**What you are asked to do**
Print nothing beyond the line with "# Autenticação Adobe": every line from the beginning of the data up to it, that line included, and no pictures.

**Stored records**
== Segment start ==

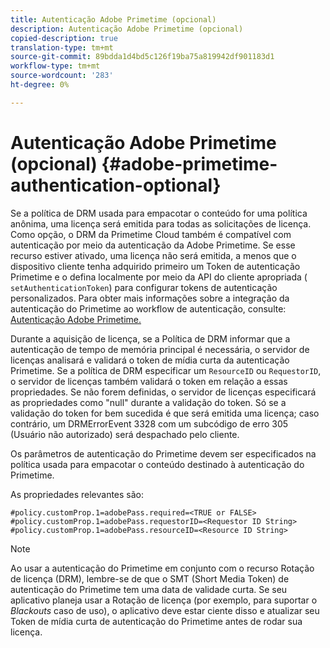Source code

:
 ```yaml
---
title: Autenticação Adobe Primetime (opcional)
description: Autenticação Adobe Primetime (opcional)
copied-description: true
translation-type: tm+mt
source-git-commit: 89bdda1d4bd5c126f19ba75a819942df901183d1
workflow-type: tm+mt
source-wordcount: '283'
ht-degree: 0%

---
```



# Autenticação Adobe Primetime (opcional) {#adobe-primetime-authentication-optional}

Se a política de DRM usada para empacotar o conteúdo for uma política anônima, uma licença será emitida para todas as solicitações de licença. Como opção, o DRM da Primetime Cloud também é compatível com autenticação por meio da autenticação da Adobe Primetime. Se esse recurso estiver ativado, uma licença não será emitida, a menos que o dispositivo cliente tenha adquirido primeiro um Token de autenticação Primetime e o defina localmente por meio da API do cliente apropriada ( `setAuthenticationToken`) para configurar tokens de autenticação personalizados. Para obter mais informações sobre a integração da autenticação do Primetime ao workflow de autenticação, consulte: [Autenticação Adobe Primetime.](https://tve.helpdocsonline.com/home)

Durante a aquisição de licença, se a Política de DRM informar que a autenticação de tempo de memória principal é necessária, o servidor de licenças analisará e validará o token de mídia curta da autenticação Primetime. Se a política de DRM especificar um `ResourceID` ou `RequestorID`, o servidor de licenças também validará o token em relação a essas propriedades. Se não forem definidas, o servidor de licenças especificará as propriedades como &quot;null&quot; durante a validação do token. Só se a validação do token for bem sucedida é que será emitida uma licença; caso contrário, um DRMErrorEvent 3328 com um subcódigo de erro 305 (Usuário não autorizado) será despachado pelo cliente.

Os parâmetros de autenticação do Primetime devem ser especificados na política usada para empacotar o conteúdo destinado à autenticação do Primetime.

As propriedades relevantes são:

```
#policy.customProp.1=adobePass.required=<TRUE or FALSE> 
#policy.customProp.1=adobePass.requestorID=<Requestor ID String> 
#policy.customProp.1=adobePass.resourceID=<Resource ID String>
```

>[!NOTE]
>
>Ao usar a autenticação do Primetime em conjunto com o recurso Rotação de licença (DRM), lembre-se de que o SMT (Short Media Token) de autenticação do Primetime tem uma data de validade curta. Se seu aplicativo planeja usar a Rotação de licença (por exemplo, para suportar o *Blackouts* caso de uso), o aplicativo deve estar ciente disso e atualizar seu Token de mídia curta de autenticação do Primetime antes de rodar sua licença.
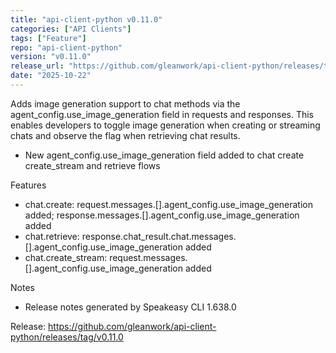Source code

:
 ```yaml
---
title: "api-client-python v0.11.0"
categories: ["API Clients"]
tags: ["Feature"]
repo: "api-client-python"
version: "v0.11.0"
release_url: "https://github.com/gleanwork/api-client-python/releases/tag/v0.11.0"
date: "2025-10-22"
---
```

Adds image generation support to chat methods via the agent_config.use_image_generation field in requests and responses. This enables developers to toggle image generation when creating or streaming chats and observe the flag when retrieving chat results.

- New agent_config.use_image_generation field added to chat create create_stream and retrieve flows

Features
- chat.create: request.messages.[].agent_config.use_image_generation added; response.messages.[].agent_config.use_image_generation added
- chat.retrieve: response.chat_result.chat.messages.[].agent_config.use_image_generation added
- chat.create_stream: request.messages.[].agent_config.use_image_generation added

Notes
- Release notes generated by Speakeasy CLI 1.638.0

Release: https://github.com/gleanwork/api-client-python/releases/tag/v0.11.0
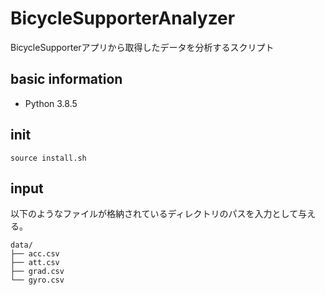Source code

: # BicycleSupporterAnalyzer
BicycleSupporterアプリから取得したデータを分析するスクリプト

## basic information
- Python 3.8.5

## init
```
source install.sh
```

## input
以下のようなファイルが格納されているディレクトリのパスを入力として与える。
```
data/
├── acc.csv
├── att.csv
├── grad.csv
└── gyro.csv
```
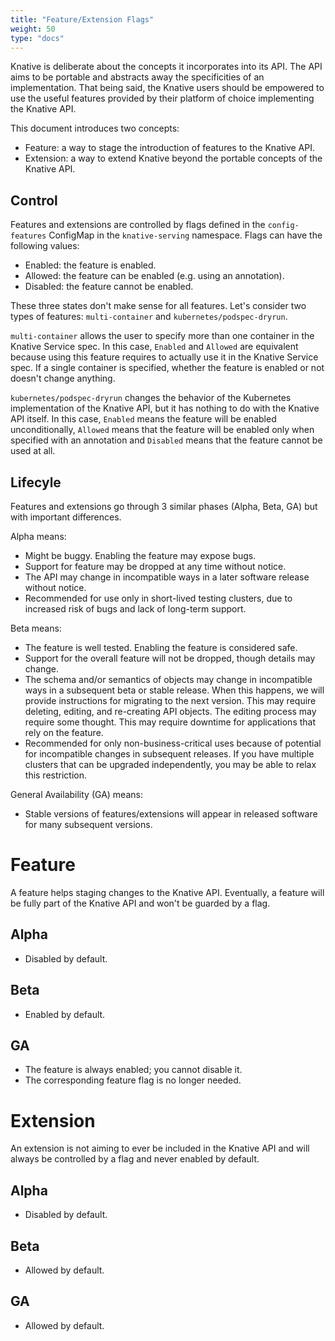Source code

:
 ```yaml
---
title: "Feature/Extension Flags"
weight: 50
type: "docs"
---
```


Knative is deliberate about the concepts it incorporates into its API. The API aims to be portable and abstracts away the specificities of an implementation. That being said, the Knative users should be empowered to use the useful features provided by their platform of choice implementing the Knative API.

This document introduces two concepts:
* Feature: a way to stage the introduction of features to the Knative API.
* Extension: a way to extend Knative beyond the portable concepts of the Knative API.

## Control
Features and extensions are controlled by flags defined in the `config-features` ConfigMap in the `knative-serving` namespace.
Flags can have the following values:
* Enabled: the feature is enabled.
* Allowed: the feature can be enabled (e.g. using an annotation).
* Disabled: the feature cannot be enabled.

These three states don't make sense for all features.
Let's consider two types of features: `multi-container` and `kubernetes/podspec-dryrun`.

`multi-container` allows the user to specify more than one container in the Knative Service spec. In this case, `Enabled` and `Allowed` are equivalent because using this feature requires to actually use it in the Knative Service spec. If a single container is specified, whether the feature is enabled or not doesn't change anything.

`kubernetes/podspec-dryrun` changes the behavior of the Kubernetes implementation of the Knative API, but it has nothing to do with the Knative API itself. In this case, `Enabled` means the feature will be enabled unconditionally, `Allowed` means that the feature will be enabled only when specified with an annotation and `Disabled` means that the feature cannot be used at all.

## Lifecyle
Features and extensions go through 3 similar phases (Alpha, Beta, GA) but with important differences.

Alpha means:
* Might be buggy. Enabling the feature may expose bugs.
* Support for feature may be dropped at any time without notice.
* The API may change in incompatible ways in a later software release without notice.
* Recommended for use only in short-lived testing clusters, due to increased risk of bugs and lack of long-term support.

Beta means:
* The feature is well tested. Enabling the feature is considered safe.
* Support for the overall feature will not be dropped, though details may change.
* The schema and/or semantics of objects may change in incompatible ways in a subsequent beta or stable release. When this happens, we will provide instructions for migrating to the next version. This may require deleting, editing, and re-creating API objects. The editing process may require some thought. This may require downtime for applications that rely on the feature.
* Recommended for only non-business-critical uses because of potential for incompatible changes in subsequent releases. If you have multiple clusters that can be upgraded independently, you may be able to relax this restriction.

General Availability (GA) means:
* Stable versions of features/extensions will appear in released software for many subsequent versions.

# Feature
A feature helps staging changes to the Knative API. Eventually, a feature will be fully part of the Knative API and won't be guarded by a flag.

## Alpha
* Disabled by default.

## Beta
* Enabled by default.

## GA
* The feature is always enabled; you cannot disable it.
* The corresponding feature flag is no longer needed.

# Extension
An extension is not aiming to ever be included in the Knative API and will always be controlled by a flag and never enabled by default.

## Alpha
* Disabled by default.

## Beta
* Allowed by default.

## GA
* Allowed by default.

== Segment end ==

**Your solution**
Source code

:
 ```yaml
---
title: Autenticação Adobe Primetime (opcional)
description: Autenticação Adobe Primetime (opcional)
copied-description: true
translation-type: tm+mt
source-git-commit: 89bdda1d4bd5c126f19ba75a819942df901183d1
workflow-type: tm+mt
source-wordcount: '283'
ht-degree: 0%

---
```



# Autenticação Adobe Primetime (opcional) {#adobe-primetime-authentication-optional}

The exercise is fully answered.